● **Your task**
Report all lines of the data below that hold the word "begin".

++++++

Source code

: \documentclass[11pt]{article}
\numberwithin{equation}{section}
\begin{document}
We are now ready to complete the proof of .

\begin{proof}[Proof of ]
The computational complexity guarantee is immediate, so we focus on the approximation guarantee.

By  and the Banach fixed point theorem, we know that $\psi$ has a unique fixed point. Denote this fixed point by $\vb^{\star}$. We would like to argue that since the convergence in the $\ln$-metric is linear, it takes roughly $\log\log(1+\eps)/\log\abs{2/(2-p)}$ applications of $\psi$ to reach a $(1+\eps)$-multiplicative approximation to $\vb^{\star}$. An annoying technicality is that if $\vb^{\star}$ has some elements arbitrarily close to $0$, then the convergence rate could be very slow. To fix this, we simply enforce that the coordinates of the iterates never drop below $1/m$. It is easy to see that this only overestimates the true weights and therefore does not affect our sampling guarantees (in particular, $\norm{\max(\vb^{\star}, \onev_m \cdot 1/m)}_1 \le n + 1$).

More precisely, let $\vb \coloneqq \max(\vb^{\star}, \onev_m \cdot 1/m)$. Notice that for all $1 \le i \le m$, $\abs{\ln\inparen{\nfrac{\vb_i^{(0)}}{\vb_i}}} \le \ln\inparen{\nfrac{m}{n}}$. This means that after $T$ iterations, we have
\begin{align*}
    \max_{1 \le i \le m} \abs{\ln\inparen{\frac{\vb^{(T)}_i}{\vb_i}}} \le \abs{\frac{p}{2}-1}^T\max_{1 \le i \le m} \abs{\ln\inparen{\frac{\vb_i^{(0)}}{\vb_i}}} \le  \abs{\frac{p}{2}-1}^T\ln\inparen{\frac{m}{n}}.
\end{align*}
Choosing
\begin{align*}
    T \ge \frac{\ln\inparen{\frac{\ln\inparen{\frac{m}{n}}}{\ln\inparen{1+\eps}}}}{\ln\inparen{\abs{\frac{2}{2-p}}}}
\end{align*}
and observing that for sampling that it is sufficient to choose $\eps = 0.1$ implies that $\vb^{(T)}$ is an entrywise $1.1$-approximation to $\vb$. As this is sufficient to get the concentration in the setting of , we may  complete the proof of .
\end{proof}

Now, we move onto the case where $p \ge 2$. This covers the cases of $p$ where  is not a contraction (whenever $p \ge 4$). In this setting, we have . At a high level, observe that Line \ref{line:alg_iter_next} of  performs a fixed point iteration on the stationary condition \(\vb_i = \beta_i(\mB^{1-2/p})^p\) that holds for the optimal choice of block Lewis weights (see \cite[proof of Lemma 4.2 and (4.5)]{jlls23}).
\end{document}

++++++

● **Result below**
\begin{document}
\begin{proof}[Proof of ]
\begin{align*}
\begin{align*}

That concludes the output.